Старки рассказывает трогательную историю о том, как она верила, что на Пасху ей вручат подарок мечты, и в течение шести месяцев жила этой верой. Когда этого не случилось и она поняла, что гувернантка ее издевательски обманула, это заставило ее задуматься даже о самоубийстве. Она пишет об этом страшном периоде владычества гувернантки:
Я уже не помню, какой я была в том возрасте. Я могу вспомнить лишь отчаяние и горечь в сердце, которую испытывала. Я могу вспомнить ощущение полного одиночества, когда никто не защищает и не сочувствует тебе. Я могу вспомнить слезы, которые я пыталась по ночам заглушить подушкой, чтобы Мюриэль, чья кровать стояла поблизости, не услышала меня. Я могу вспомнить, как я хотела умереть. Я думаю, что отчаяние, которое я испытала за те годы, было больше, чем все то, что я испытала в своей дальнейшей жизни34.
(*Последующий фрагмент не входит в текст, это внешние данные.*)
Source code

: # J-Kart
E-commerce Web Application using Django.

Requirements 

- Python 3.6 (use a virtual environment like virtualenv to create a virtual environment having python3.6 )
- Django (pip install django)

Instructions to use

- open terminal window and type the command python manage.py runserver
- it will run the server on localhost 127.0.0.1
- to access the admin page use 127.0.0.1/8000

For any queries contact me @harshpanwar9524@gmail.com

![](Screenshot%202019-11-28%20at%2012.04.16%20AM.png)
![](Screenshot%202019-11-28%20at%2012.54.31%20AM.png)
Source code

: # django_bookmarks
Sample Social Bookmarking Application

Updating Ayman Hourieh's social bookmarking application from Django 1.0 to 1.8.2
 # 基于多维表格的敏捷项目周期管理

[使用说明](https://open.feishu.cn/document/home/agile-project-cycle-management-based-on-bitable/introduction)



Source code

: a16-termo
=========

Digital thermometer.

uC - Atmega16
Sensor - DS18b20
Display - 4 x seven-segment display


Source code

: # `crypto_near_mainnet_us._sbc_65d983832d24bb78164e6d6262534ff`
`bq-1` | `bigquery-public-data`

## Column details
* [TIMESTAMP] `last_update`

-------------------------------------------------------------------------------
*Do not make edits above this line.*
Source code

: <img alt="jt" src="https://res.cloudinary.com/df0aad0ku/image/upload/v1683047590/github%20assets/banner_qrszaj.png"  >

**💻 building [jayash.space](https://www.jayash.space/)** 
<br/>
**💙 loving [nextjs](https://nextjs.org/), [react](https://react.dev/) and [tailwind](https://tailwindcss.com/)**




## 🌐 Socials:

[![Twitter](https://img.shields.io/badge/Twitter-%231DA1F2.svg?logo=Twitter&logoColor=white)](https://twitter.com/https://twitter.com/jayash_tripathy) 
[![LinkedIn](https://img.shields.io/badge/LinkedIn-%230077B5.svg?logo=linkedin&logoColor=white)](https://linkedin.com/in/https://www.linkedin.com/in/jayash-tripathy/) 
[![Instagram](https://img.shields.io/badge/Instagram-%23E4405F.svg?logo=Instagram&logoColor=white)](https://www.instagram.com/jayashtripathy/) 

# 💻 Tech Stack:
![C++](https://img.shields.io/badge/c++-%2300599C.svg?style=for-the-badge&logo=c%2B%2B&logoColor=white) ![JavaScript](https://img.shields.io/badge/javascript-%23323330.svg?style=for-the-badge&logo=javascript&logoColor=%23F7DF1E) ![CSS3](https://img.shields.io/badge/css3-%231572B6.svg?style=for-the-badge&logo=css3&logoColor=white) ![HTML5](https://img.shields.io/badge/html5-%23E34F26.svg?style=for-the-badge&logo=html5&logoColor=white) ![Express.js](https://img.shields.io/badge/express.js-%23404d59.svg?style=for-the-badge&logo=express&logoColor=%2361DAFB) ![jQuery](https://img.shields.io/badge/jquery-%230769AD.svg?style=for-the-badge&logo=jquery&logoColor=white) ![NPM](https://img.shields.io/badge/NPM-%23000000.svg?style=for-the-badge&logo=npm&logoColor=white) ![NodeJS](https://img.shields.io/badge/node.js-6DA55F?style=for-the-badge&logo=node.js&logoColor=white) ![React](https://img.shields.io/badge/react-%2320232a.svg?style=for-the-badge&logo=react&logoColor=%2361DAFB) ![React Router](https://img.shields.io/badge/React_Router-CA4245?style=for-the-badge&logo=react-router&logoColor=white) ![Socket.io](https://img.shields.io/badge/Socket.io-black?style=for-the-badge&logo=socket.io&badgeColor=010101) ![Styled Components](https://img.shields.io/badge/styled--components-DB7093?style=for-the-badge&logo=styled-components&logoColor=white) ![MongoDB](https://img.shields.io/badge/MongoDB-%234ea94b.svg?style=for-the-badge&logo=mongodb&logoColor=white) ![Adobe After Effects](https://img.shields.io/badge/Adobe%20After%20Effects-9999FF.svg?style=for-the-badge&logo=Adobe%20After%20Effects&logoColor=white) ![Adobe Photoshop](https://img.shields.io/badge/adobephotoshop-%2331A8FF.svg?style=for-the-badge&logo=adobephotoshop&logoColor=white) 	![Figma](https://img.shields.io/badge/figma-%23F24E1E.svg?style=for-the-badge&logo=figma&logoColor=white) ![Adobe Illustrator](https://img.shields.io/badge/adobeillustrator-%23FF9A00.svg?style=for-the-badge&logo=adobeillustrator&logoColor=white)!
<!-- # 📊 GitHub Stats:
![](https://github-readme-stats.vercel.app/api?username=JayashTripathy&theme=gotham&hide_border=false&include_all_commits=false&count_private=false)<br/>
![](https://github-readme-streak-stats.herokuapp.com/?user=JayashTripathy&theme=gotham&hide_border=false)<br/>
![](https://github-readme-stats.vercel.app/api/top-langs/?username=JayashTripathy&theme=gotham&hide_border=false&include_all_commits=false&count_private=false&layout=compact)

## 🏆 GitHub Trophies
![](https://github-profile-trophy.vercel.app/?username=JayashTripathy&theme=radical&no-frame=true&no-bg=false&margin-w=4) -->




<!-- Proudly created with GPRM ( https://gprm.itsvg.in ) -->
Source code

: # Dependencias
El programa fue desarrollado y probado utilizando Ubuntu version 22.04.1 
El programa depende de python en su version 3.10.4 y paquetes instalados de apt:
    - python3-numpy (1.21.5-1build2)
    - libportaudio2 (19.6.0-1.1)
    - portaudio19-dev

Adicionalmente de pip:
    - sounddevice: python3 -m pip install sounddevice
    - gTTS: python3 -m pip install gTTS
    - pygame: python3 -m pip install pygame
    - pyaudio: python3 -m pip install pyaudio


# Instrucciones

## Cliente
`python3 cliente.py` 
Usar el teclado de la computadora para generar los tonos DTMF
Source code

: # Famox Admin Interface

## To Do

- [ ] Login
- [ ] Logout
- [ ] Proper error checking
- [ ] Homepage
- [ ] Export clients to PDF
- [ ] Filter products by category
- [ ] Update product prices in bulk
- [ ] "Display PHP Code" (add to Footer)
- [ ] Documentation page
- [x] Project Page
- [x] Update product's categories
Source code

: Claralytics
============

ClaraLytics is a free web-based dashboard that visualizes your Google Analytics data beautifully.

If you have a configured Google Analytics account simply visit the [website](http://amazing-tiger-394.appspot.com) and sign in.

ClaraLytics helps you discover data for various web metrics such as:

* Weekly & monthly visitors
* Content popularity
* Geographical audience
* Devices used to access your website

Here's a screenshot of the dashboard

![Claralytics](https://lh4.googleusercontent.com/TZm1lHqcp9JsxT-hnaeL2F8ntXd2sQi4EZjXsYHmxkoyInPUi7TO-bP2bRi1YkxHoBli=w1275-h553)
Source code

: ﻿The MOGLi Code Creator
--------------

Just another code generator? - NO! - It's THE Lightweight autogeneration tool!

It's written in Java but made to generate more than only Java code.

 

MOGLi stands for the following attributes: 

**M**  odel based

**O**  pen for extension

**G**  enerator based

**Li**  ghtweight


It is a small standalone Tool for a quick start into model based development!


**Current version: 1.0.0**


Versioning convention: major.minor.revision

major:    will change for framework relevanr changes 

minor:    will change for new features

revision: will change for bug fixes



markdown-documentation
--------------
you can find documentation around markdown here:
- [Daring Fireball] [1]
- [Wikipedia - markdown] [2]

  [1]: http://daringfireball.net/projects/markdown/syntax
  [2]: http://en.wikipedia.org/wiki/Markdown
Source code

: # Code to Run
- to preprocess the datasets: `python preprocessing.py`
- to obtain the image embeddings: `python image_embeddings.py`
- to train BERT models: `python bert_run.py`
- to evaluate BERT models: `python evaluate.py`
Ей и в голову не приходило, что на гувернантку можно пожаловаться отцу или матери. Завершая описание жизни, Старки говорит, что одной из немногих радостей для нее было чтение. Ее первым желанием, которое она помнит, было научиться читать. Ей нравились сказки, особенно сказки про фей и «1001 ночь». Как и Элеонора Фарджон, вскоре она уже жила в мире сказок больше, чем в реальном. Она оставалась ребенком, который любил читать, портя собственное зрение, читая при тусклом освещении или даже лунном свете ночью, когда ей запретили читать (очередное наказание). Старки показывает, что ее детство было несчастным, и ей трудно не сочувствовать. Как рассказчица, она создает впечатление пылкой честности, и это легко оправдывает ее неучтивые отзывы о родственниках. Старки доводит искренность до высот, которые будут достигнуты, но не превзойдены в последующие 25 лет.
Воспоминания
Как и Энид Старки, Мюриэль Сент-Клэр Бирн была выпускницей Сомервилль-колледжа в Оксфорде, хотя ее специализацией был английский язык. В колледже она пересекалась со Старки (когда Старки училась на бакалавриате, Бирн писала магистерскую). Позже она занимала различные академические должности в качестве лектора, написала и отредактировала несколько книг об Англии XVI века. Ее книга «Обычный ребенок: довольно правдивая история» (1942) продолжает традицию психологической автобиографии детства. Бирн пытается воссоздать восприятие, идеи и точку зрения ребенка. Тон авторских комментариев — серьезный и аналитический. В книге очень мало информации об именах, местах и датах, но те, что указаны, соответствуют известным фактам о жизни Бирн. Автор не называет своего имени, но иногда она именует себя «Тоби» — прозвище, которое дал ей дедушка. Ливерпуль не назван, но в повествовании появляется его театр «Эмпайр». Эта книга предлагает самое тщательное, оригинальное и — с точки зрения сегодняшнего читателя — пророческое исследование памяти.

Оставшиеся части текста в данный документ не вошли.